This is a set of Linux binary exploitation tasks for beginners. Right now they are only oriented on stack buffer-overflows.



I've created these tasks to learn how to do simple binary exploitation on different architectures.

For educational purposes while solving the tasks you have to follow a set of rules listed below.

The tasks are made deliberately small and some of the rules are deliberately unrealistic.

Contrary to most CTF challenges, in these tasks the solution is given to you, you just have to implement it.



## Rules



1. All tasks must be solved using the suggested approach even if there are other easier ways.



2. All tasks must be solved with specific protections assumed to be enabled or disabled (even if the architecture, the toolchain or the environment doesn't support it).

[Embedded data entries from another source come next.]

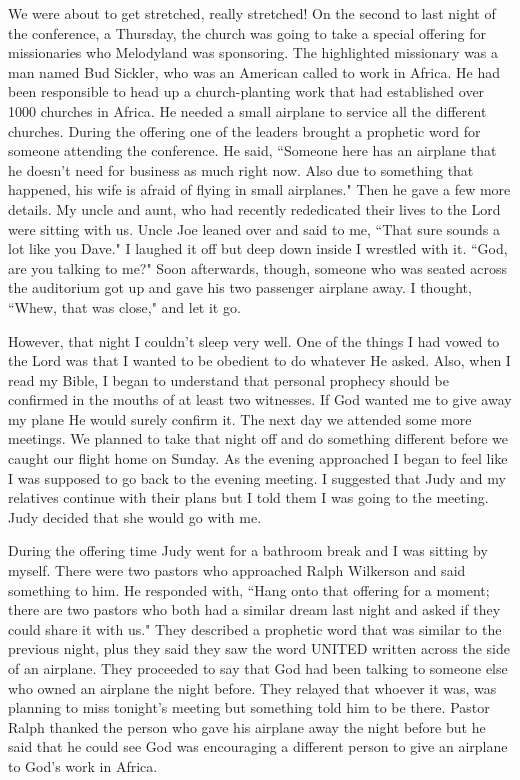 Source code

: \documentclass[oneside,12pt]{book}
\begin{document}
We were about to get stretched, really stretched! On the second to last night of the conference, a Thursday, the church was going to take a special offering for missionaries who Melodyland was sponsoring. The highlighted missionary was a man named Bud Sickler, who was an American called to work in Africa. He had been responsible to head up a church-planting work that had established over 1000 churches in Africa. He needed a small airplane to service all the different churches. During the offering one of the leaders brought a prophetic word for someone attending the conference. He said, ``Someone here has an airplane that he doesn't need for business as much right now. Also due to something that happened, his wife is afraid of flying in small airplanes." Then he gave a few more details. My uncle and aunt, who had recently rededicated their lives to the Lord were sitting with us. Uncle Joe leaned over and said to me, ``That sure sounds a lot like you Dave." I laughed it off but deep down inside I wrestled with it. ``God, are you talking to me?" Soon afterwards, though, someone who was seated across the auditorium got up and gave his two passenger airplane away. I thought, ``Whew, that was close," and let it go.

However, that night I couldn't sleep very well. One of the things I had vowed to the Lord was that I wanted to be obedient to do whatever He asked. Also, when I read my Bible, I began to understand that personal prophecy should be confirmed in the mouths of at least two witnesses. If God wanted me to give away my plane He would surely confirm it. The next day we attended some more meetings. We planned to take that night off and do something different before we caught our flight home on Sunday. As the evening approached I began to feel like I was supposed to go back to the evening meeting. I suggested that Judy and my relatives continue with their plans but I told them I was going to the meeting. Judy decided that she would go with me. 

During the offering time Judy went for a bathroom break and I was sitting by myself. There were two pastors who approached Ralph Wilkerson and said something to him. He responded with, ``Hang onto that offering for a moment; there are two pastors who both had a similar dream last night and asked if they could share it with us." They described a prophetic word that was similar to the previous night, plus they said they saw the word UNITED written across the side of an airplane. They proceeded to say that God had been talking to someone else who owned an airplane the night before. They relayed that whoever it was, was planning to miss tonight's meeting but something told him to be there. Pastor Ralph thanked the person who gave his airplane away the night before but he said that he could see God was encouraging a different person to give an airplane to God's work in Africa. 
\end{document}

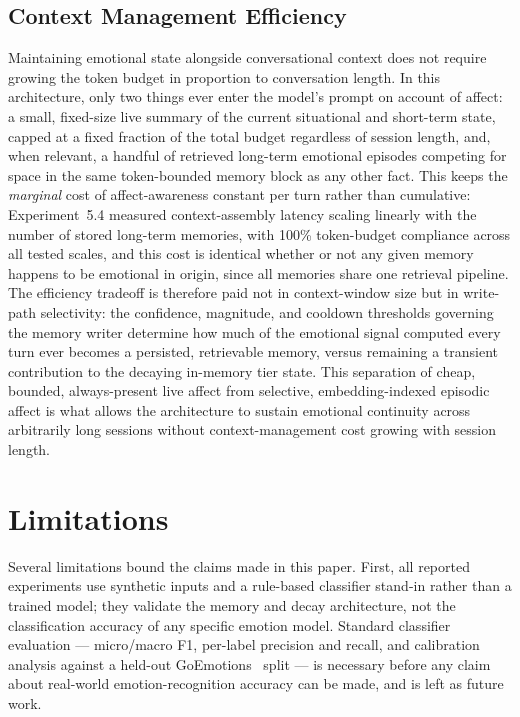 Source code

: \documentclass[graybox]{svmult}
\begin{document}
\subsection{Context Management Efficiency}
Maintaining emotional state alongside conversational context does not
require growing the token budget in proportion to conversation length.
In this architecture, only two things ever enter the model's prompt on
account of affect: a small, fixed-size live summary of the current
situational and short-term state, capped at a fixed fraction of the
total budget regardless of session length, and, when relevant, a handful
of retrieved long-term emotional episodes competing for space in the
same token-bounded memory block as any other fact. This keeps the
\emph{marginal} cost of affect-awareness constant per turn rather than
cumulative: Experiment~5.4 measured context-assembly latency scaling
linearly with the number of stored long-term memories, with 100\%
token-budget compliance across all tested scales, and this cost is
identical whether or not any given memory happens to be emotional in
origin, since all memories share one retrieval pipeline. The efficiency
tradeoff is therefore paid not in context-window size but in write-path
selectivity: the confidence, magnitude, and cooldown thresholds governing
the memory writer determine how much of the emotional signal computed
every turn ever becomes a persisted, retrievable memory, versus remaining
a transient contribution to the decaying in-memory tier state. This
separation of cheap, bounded, always-present live affect from selective,
embedding-indexed episodic affect is what allows the architecture to
sustain emotional continuity across arbitrarily long sessions without
context-management cost growing with session length.



\section{Limitations}

Several limitations bound the claims made in this paper. First, all
reported experiments use synthetic inputs and a rule-based classifier
stand-in rather than a trained model; they validate the memory and decay
architecture, not the classification accuracy of any specific emotion
model. Standard classifier evaluation --- micro/macro F1, per-label
precision and recall, and calibration analysis against a held-out
GoEmotions~\cite{demszky2020goemotions} split --- is necessary before any claim about real-world emotion-recognition accuracy can be made, and is left as future work. 
\end{document}
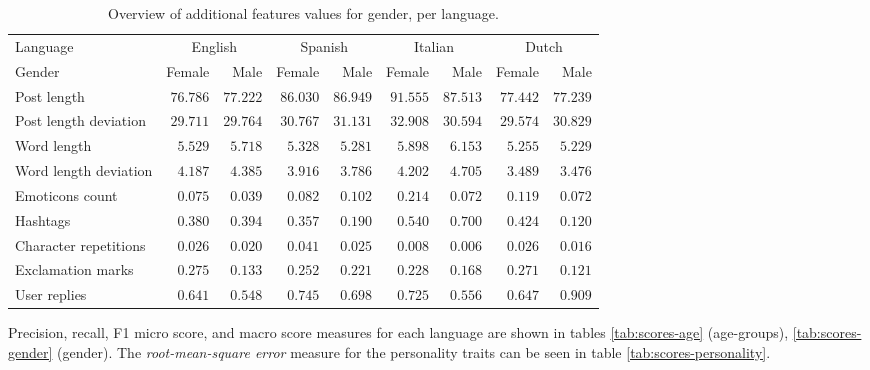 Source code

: \documentclass[10pt, a4paper]{article}
\begin{document}
\begin{table*}
\caption{Overview of additional features values for gender, per language.}
\label{tab:additionalfeatures-gender}
\begin{center}
\begin{tabular}{l|rr|rr|rr|rr}
\toprule
Language & \multicolumn{2}{|c|}{English} & \multicolumn{2}{|c}{Spanish} & \multicolumn{2}{|c}{Italian} & \multicolumn{2}{|c}{Dutch} \\
Gender & Female & Male & Female & Male & Female & Male & Female & Male \\
\midrule
Post length & $ 76.786 $ & $ 77.222 $ & $ 86.030 $ & $ 86.949 $ & $ 91.555 $ & $ 87.513 $ & $ 77.442 $ & $ 77.239 $ \\
Post length deviation & $ 29.711 $ & $ 29.764 $ & $ 30.767 $ & $ 31.131 $ & $ 32.908 $ & $ 30.594 $ & $ 29.574 $ & $ 30.829 $ \\
Word length & $ 5.529 $ & $ 5.718 $ & $ 5.328 $ & $ 5.281 $ & $ 5.898 $ & $ 6.153 $ & $ 5.255 $ & $ 5.229 $ \\
Word length deviation & $ 4.187 $ & $ 4.385 $ & $ 3.916 $ & $ 3.786 $ & $ 4.202 $ & $ 4.705 $ & $ 3.489 $ & $ 3.476 $ \\
Emoticons count & $ 0.075 $ & $ 0.039 $ & $ 0.082 $ & $ 0.102 $ & $ 0.214 $ & $ 0.072 $ & $ 0.119 $ & $ 0.072 $ \\
Hashtags &  $ 0.380 $ & $ 0.394 $ & $ 0.357 $ & $ 0.190 $ & $ 0.540 $ & $ 0.700 $ & $ 0.424 $ & $ 0.120 $ \\
Character repetitions & $ 0.026 $ & $ 0.020 $ & $ 0.041 $ & $ 0.025 $ & $ 0.008 $ & $ 0.006 $ & $ 0.026 $ & $ 0.016 $ \\
Exclamation marks & $ 0.275 $ & $ 0.133 $ & $ 0.252 $ & $ 0.221 $ & $ 0.228 $ & $ 0.168 $ & $ 0.271 $ & $ 0.121 $ \\
User replies & $ 0.641 $ & $ 0.548 $ & $ 0.745 $ & $ 0.698 $ & $ 0.725 $ & $ 0.556 $ & $ 0.647 $ & $ 0.909 $ \\
\bottomrule
\end{tabular}
\end{center}
\end{table*}

Precision, recall, F1 micro score, and macro score measures for each language are shown in tables \ref{tab:scores-age} (age-groups), \ref{tab:scores-gender} (gender).
The \textit{root-mean-square error} measure for the personality traits can be seen in table \ref{tab:scores-personality}.
\end{document}
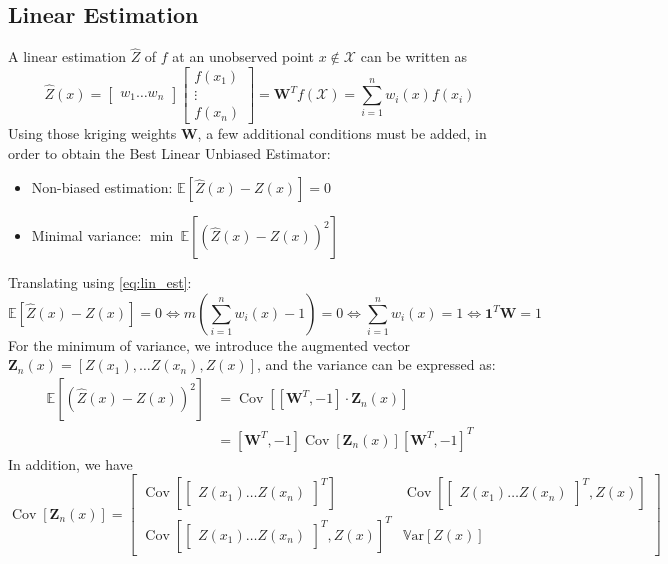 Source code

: \documentclass[a4paper,11pt]{article}
\newcommand{\Var}{\mathbb{V}\text{ar}}
\newcommand{\Ex}{\mathbb{E}}
\DeclareMathOperator{\Cov}{\mathrm{Cov}}
\theoremstyle{defi}
\numberwithin{thmCounter}{section}
\begin{document}
\subsection{Linear Estimation}
\label{sec:linear_estimation}
A linear estimation $\hat{Z}$ of $f$ at an unobserved point $x\notin \mathcal{X}$ can be written as
\begin{equation}
  \label{eq:lin_est}
  \hat{Z}(x) =
  \begin{bmatrix}
    w_1 \dots w_n
    \end{bmatrix}
    \begin{bmatrix}
      f(x_1) \\ \vdots \\ f(x_n)
    \end{bmatrix} = \mathbf{W}^Tf(\mathcal{X}) = \sum_{i=1}^n w_i(x) f(x_i)
\end{equation}
Using those kriging weights $\mathbf{W}$, a few additional conditions must be added, in order to obtain the Best Linear Unbiased Estimator:
\begin{itemize}
\item Non-biased estimation: $\Ex[\hat{Z}(x) - Z(x)]=0$
\item Minimal variance: $\min~\Ex[(\hat{Z}(x) - Z(x))^2]$
\end{itemize}
Translating using \cref{eq:lin_est}:
\begin{equation}
  \Ex[\hat{Z}(x) - Z(x)]=0 \iff m(\sum_{i=1}^n w_i(x)-1) = 0 \iff \sum_{i=1}^n w_i(x) = 1 \iff \mathbf{1}^T \mathbf{W} = 1
\end{equation}
For the minimum of variance, we introduce the augmented vector $\mathbf{Z}_n(x) = [Z(x_1),\dots Z(x_n), Z(x)]$, and
the variance can be expressed as:
\begin{align}
  \Ex[(\hat{Z}(x) - Z(x))^2] &= \Cov\left[[\mathbf{W}^T, -1] \cdot \mathbf{Z}_n(x) \right] \\
                             &= [\mathbf{W}^T, -1] \Cov\left[\mathbf{Z}_n(x) \right] [\mathbf{W}^T, -1]^T
\end{align}
In addition, we have
\begin{equation}
  \Cov\left[\mathbf{Z}_n(x) \right] =
  \begin{bmatrix}
    \Cov\left[
      \begin{bmatrix}
        Z(x_1) \dots Z(x_n)
      \end{bmatrix}^T\right]
    & \Cov\left[
      \begin{bmatrix}
        Z(x_1) \dots Z(x_n)
      \end{bmatrix}^T, Z(x) \right]
  \\
  \Cov\left[
    \begin{bmatrix}
      Z(x_1) \dots Z(x_n)
    \end{bmatrix}^T, Z(x) \right]^T & \Var\left[Z(x)\right]
  \end{bmatrix}
\end{equation}
\end{document}
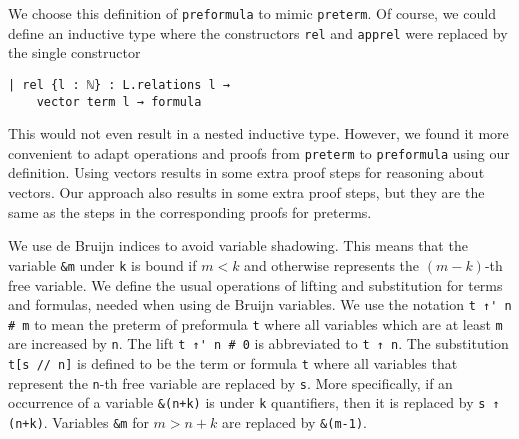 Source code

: \documentclass[sigplan,10pt,review, anonymous]{acmart}
\newcommand{\lil}{\lstinline}
\theoremstyle{definition}
\begin{document}
We choose this definition of \lil{preformula} to mimic \lil{preterm}.
Of course, we could define an inductive type where the constructors \lil{rel} and \lil{apprel} were replaced by the single constructor
\begin{lstlisting}
| rel {l : ℕ} : L.relations l →
    vector term l → formula
\end{lstlisting}
This would not even result in a nested inductive type.
However, we found it more convenient to adapt operations and proofs from \lil{preterm} to \lil{preformula} using our definition.
Using vectors results in some extra proof steps for reasoning about vectors.
Our approach also results in some extra proof steps, but they are the same as the steps in the corresponding proofs for preterms.

We use de Bruijn indices to avoid variable shadowing. This means that the variable \lil{&m} under \lil{k} is bound if $m<k$ and otherwise represents the $(m-k)$-th free variable.
We define the usual operations of lifting and substitution for terms and formulas, needed when using de Bruijn variables.
We use the notation \lil{t ↑' n # m} to mean the preterm of preformula \lil{t} where all variables which are at least \lil{m} are increased by \lil{n}.
The lift \lil{t ↑' n # 0} is abbreviated to \lil{t ↑ n}.
The substitution \lil{t[s // n]} is defined to be the term or formula \lil{t} where all variables that represent the \lil{n}-th free variable are replaced by \lil{s}.
More specifically, if an occurrence of a variable \lil{&(n+k)} is under \lil{k} quantifiers, then it is replaced by \lil{s ↑ (n+k)}.
Variables \lil{&m} for $m>n+k$ are replaced by \lil{&(m-1)}.
\end{document}
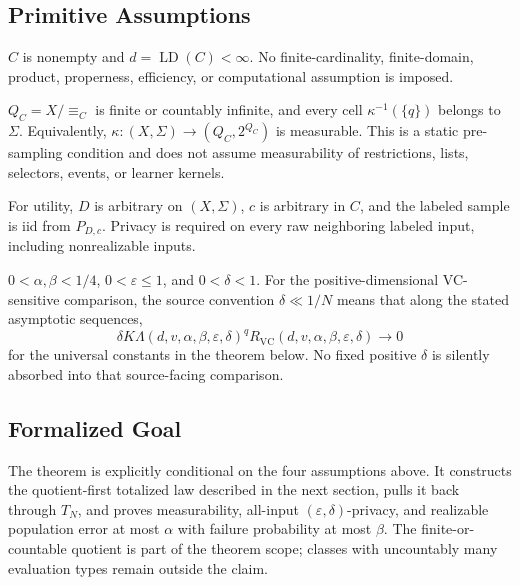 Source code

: \subsection{Primitive Assumptions}
\begin{assumption}\label{assump:finite-littlestone}
$C$ is nonempty and $d=\operatorname{LD}(C)<\infty$.  No finite-cardinality,
finite-domain, product, properness, efficiency, or computational assumption
is imposed.
\end{assumption}

\begin{assumption}\label{assump:countable-evaluation-quotient}
$Q_C=X/{\equiv_C}$ is finite or countably infinite, and every cell
$\kappa^{-1}(\{q\})$ belongs to $\Sigma$.  Equivalently,
$\kappa:(X,\Sigma)\to(Q_C,2^{Q_C})$ is measurable.  This is a static
pre-sampling condition and does not assume measurability of restrictions,
lists, selectors, events, or learner kernels.
\end{assumption}

\begin{assumption}\label{assump:realizable-iid}
For utility, $D$ is arbitrary on $(X,\Sigma)$, $c$ is arbitrary in $C$,
and the labeled sample is iid from $P_{D,c}$.  Privacy is required on every
raw neighboring labeled input, including nonrealizable inputs.
\end{assumption}

\begin{assumption}\label{assump:approximate-dp-regime}
$0<\alpha,\beta<1/4$, $0<\varepsilon\le1$, and $0<\delta<1$.  For the
positive-dimensional VC-sensitive comparison, the source convention
$\delta\ll1/N$ means that along the stated asymptotic sequences,
\[
 \delta K\Lambda(d,v,\alpha,\beta,\varepsilon,\delta)^q
 R_{\mathrm{VC}}(d,v,\alpha,\beta,\varepsilon,\delta)\longrightarrow0
\]
for the universal constants in the theorem below.  No fixed positive
$\delta$ is silently absorbed into that source-facing comparison.
\end{assumption}

\subsection{Formalized Goal}
The theorem is explicitly conditional on the four assumptions above.  It
constructs the quotient-first totalized law described in the next section,
pulls it back through $T_N$, and proves measurability, all-input
$(\varepsilon,\delta)$-privacy, and realizable population error at most
$\alpha$ with failure probability at most $\beta$.  The finite-or-countable
quotient is part of the theorem scope; classes with uncountably many
evaluation types remain outside the claim.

3. All tasks assume a dynamically linked libc with a known binary.



4. All ROP chains must be built manually.



## Tasks



### Suggested approaches



1. [01-local-overflow](src/01-local-overflow.c):

overflow `buffer` and overwrite `x` with the desired value.



2. [02-overwrite-ret](src/02-overwrite-ret.c):

overwrite any of the return addresses on stack with the address of `not_called()`.



3. [03-one-gadget](src/03-one-gadget.c):

jump to a [one\_gadget](https://github.com/david942j/one_gadget) address.

Make sure to satisfy the required constaints if there are any.

For some of the architectures this might require using a ROP chain, which technically makes "one\_gadget" no longer "one".



4. [04-shellcode-static](src/04-shellcode-static.c):

allocate a shellcode on the stack that launches `/bin/sh` and jump to it.

Assume that the shellcode address on the stack is known.

No need to deal with [cache coherency](https://blog.senr.io/blog/why-is-my-perfectly-good-shellcode-not-working-cache-coherency-on-mips-and-arm) on ARM, MIPS and PowerPC.



5. [05-shellcode-dynamic](src/05-shellcode-dynamic.c):

same as the previous task, but here the stack address (and therefore the shellcode address on the stack) is unknown.



6. [06-system-rop](src/06-system-rop.c):

compose a ROP chain to execute `system("/bin/sh")`.



7. [07-execve-rop](src/07-execve-rop.c):

compose a ROP chain to execute `execve("/bin/sh", NULL, NULL)` via a syscall.

Explicitly specify the second and third arguments.



8. [08-overwrite-global](src/08-overwrite-global.c):

compose a ROP chain to overwrite `x` with the desired value and then jump to `not_called()`.



### Protections



Blank spaces mean the protection state is not relevant for the suggested approach.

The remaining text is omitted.